(Beginning of RECORDS SUPPLIED)

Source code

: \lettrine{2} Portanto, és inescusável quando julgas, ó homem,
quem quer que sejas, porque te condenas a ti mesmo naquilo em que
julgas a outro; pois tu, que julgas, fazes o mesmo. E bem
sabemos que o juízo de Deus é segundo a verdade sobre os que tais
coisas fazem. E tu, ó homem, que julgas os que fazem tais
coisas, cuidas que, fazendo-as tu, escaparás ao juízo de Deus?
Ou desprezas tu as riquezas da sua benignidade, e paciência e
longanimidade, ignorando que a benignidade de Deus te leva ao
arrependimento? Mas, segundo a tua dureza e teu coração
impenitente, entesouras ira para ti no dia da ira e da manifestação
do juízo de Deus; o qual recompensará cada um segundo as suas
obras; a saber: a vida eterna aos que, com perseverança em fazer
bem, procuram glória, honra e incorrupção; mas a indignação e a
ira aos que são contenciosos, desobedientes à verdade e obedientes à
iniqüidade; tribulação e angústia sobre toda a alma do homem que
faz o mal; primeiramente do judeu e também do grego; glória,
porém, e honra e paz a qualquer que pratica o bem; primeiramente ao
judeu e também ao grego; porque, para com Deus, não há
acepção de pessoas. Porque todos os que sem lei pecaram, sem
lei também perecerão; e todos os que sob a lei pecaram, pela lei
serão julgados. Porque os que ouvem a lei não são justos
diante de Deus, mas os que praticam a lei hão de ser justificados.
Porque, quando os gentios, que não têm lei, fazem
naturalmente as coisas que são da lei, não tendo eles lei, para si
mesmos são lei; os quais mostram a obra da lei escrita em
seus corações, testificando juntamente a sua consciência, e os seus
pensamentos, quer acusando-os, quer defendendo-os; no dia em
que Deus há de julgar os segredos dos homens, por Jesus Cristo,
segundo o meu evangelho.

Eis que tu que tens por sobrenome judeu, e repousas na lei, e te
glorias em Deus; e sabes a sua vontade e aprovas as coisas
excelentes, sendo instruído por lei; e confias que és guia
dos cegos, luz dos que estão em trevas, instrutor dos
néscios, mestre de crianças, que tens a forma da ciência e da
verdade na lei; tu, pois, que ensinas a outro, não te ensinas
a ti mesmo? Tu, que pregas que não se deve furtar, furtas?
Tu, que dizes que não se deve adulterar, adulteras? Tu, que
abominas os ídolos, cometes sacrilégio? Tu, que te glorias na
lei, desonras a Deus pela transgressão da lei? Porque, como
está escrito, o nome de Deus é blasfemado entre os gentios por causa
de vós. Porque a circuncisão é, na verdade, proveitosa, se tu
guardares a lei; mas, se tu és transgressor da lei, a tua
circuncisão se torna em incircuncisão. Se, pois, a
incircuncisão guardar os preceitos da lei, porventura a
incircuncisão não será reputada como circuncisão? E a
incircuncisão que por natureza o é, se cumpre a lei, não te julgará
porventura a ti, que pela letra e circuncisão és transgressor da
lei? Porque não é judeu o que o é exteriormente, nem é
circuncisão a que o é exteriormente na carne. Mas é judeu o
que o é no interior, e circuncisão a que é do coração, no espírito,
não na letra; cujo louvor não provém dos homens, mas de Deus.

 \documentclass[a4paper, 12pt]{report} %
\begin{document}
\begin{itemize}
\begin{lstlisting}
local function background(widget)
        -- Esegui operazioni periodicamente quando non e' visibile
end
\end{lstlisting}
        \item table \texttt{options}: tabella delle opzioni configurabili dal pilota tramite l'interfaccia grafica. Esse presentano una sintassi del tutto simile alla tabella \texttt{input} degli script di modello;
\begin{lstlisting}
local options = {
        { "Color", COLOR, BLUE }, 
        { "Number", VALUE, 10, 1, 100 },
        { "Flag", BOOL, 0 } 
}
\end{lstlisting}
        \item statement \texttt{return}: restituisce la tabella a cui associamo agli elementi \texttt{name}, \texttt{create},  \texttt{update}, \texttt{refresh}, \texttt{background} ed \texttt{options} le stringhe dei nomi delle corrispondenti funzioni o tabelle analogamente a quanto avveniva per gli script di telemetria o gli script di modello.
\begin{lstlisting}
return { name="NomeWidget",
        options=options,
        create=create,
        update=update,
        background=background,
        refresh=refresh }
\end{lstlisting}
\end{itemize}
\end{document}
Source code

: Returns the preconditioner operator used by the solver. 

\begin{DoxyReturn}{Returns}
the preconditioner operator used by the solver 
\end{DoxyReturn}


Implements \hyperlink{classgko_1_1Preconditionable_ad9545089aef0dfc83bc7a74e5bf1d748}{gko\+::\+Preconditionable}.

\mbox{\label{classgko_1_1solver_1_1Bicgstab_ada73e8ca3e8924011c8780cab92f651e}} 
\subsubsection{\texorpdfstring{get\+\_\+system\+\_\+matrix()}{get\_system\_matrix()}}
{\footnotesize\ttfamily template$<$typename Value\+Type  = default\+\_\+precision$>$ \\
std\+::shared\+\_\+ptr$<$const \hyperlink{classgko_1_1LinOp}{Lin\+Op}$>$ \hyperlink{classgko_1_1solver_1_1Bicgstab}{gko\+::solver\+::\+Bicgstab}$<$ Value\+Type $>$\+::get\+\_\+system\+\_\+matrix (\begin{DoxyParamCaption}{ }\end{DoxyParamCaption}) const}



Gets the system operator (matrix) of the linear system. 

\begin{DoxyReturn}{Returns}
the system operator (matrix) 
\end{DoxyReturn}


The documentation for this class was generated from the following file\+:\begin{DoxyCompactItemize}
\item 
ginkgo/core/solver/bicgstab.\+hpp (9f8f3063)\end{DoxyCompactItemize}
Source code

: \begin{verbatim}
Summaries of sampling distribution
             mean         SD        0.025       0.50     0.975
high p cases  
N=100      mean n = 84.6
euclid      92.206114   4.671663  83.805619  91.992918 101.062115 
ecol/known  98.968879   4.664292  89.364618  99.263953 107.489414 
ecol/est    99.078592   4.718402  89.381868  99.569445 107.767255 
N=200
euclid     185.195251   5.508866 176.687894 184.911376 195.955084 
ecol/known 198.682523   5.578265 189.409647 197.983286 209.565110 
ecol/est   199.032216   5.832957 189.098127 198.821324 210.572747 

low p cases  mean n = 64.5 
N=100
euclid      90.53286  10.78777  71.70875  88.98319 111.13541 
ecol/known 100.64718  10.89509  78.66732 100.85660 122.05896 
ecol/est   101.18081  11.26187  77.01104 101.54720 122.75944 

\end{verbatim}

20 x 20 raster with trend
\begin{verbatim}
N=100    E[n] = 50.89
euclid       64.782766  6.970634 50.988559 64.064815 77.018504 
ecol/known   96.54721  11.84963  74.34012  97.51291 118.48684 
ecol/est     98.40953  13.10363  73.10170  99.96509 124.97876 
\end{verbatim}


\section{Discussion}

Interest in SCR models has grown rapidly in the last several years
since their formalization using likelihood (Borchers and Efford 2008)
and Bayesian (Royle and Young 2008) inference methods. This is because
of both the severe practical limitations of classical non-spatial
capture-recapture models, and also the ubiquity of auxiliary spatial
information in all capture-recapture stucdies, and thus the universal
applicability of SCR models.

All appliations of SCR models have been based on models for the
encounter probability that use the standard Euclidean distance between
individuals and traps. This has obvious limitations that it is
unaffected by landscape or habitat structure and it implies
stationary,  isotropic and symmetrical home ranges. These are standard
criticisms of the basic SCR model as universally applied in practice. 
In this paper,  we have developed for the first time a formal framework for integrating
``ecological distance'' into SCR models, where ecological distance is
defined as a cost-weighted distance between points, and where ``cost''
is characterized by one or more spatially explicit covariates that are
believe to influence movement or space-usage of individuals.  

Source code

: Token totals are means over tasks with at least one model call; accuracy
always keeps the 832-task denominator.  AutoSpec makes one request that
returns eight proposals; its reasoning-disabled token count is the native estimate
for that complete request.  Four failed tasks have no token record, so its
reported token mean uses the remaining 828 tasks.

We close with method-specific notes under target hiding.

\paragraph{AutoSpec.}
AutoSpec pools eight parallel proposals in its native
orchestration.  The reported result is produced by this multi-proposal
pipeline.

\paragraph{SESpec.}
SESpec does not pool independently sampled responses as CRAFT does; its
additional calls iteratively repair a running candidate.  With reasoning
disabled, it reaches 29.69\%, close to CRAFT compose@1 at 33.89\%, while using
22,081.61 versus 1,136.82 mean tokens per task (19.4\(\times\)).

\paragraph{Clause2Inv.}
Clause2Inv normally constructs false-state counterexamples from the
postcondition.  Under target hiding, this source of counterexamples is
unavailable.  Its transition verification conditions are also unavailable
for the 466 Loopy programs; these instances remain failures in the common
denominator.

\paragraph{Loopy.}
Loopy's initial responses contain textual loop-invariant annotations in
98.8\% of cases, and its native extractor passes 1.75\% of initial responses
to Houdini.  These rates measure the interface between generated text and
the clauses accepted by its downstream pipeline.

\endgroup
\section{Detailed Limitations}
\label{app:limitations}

(End of RECORDS SUPPLIED)

**WORK INSTRUCTION:** Copy exactly the lines that run from the first line of the data to the line containing "verdade na lei;", please, with both ends included and nothing else.

**WRITTEN ANSWER:**
Source code

: \lettrine{2} Portanto, és inescusável quando julgas, ó homem,
quem quer que sejas, porque te condenas a ti mesmo naquilo em que
julgas a outro; pois tu, que julgas, fazes o mesmo. E bem
sabemos que o juízo de Deus é segundo a verdade sobre os que tais
coisas fazem. E tu, ó homem, que julgas os que fazem tais
coisas, cuidas que, fazendo-as tu, escaparás ao juízo de Deus?
Ou desprezas tu as riquezas da sua benignidade, e paciência e
longanimidade, ignorando que a benignidade de Deus te leva ao
arrependimento? Mas, segundo a tua dureza e teu coração
impenitente, entesouras ira para ti no dia da ira e da manifestação
do juízo de Deus; o qual recompensará cada um segundo as suas
obras; a saber: a vida eterna aos que, com perseverança em fazer
bem, procuram glória, honra e incorrupção; mas a indignação e a
ira aos que são contenciosos, desobedientes à verdade e obedientes à
iniqüidade; tribulação e angústia sobre toda a alma do homem que
faz o mal; primeiramente do judeu e também do grego; glória,
porém, e honra e paz a qualquer que pratica o bem; primeiramente ao
judeu e também ao grego; porque, para com Deus, não há
acepção de pessoas. Porque todos os que sem lei pecaram, sem
lei também perecerão; e todos os que sob a lei pecaram, pela lei
serão julgados. Porque os que ouvem a lei não são justos
diante de Deus, mas os que praticam a lei hão de ser justificados.
Porque, quando os gentios, que não têm lei, fazem
naturalmente as coisas que são da lei, não tendo eles lei, para si
mesmos são lei; os quais mostram a obra da lei escrita em
seus corações, testificando juntamente a sua consciência, e os seus
pensamentos, quer acusando-os, quer defendendo-os; no dia em
que Deus há de julgar os segredos dos homens, por Jesus Cristo,
segundo o meu evangelho.

Eis que tu que tens por sobrenome judeu, e repousas na lei, e te
glorias em Deus; e sabes a sua vontade e aprovas as coisas
excelentes, sendo instruído por lei; e confias que és guia
dos cegos, luz dos que estão em trevas, instrutor dos
néscios, mestre de crianças, que tens a forma da ciência e da
verdade na lei; tu, pois, que ensinas a outro, não te ensinas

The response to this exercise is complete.